[Stored data]
⟨
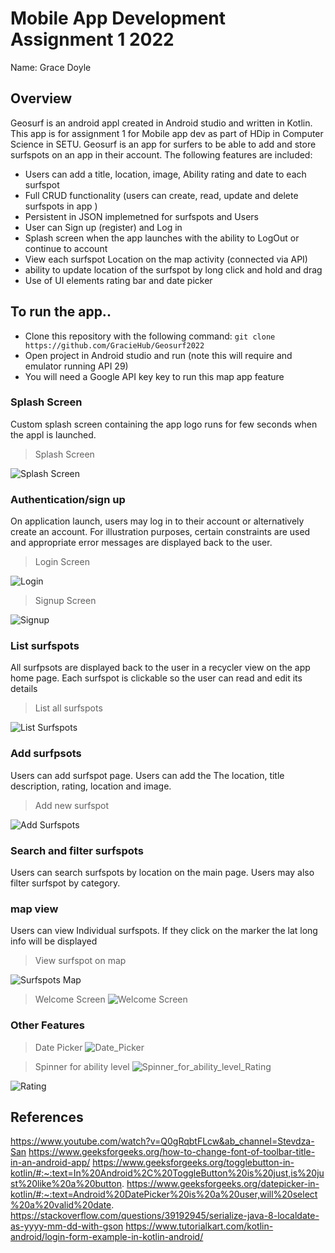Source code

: 
# Mobile App Development Assignment 1 2022

Name: Grace Doyle

## Overview

Geosurf is an android appl created in Android studio and written in Kotlin. 
This app is for assignment 1 for Mobile app dev as part of HDip in Computer Science in SETU. 
Geosurf is an app for surfers to be able to add and store surfspots on an app in their account.
The following features are included:

+ Users can add a title, location, image, Ability rating and date to each surfspot
+ Full CRUD functionality (users can create, read, update and delete surfspots in app )
+ Persistent in JSON implemetned for surfspots and Users
+ User can Sign up (register) and Log in
+ Splash screen when the app launches with the ability to LogOut or continue to account
+ View each surfspot Location on the map activity (connected via API)
+ ability to update location of the surfspot by long click and hold and drag
+ Use of UI elements rating bar and date picker

## To run the app.. 

+ Clone this repository with the following command: `git clone https://github.com/GracieHub/Geosurf2022`
+ Open project in Android studio and run (note this will require and emulator running API 29)
+ You will need a Google API key key to run this map app feature

### Splash Screen

Custom splash screen containing the app logo runs for few seconds when the appl is launched.

>Splash Screen

![Splash Screen](/app/src/images/splashscreen.PNG)

### Authentication/sign up

On application launch, users may log in to their account or alternatively create an account. For illustration purposes, certain constraints are used and appropriate error messages are displayed back to the user.

>Login Screen

![Login](/app/src/images/login.PNG)

>Signup Screen

![Signup](/app/src/images/register.PNG)

### List surfspots

All surfpsots are displayed back to the user in a recycler view on the app home page. Each surfspot is clickable so the user can read and edit its details

>List all surfspots

![List Surfspots](/app/src/images/surfspot_list.png)

### Add surfpsots

Users can add surfspot page. Users can add the The location, title description, rating, location and image.

>Add new surfspot

![Add Surfspots](/app/src/images/surfspots_add.png)

### Search and filter surfspots

Users can search surfspots by location on the main page. Users may also filter surfspot by category.

### map view

Users can view Individual surfspots. If they click on the marker  the lat long info will be displayed

>View surfspot on map

![Surfspots Map](/app/src/images/surfspots_map.png)

>Welcome Screen
![Welcome Screen](/app/src/images/welcome.png)
> 
### Other Features
>Date Picker
![Date_Picker](/app/src/images/datepicker.png)

>Spinner for ability level
![Spinner_for_ability_level_Rating](/app/src/images/abilitySpinner.png)

![Rating](/app/src/images/rating.png)
## References

https://www.youtube.com/watch?v=Q0gRqbtFLcw&ab_channel=Stevdza-San
https://www.geeksforgeeks.org/how-to-change-font-of-toolbar-title-in-an-android-app/
https://www.geeksforgeeks.org/togglebutton-in-kotlin/#:~:text=In%20Android%2C%20ToggleButton%20is%20just,is%20just%20like%20a%20button.
https://www.geeksforgeeks.org/datepicker-in-kotlin/#:~:text=Android%20DatePicker%20is%20a%20user,will%20select%20a%20valid%20date.
https://stackoverflow.com/questions/39192945/serialize-java-8-localdate-as-yyyy-mm-dd-with-gson
https://www.tutorialkart.com/kotlin-android/login-form-example-in-kotlin-android/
⟩
**Instructions for the task:**
Return the span of lines in the data above that opens at the line with "and date picker" and closes at the line with "Clone this repository", exactly, ends included, nothing else.

**Output:**
+ Use of UI elements rating bar and date picker

## To run the app.. 

+ Clone this repository with the following command: `git clone https://github.com/GracieHub/Geosurf2022`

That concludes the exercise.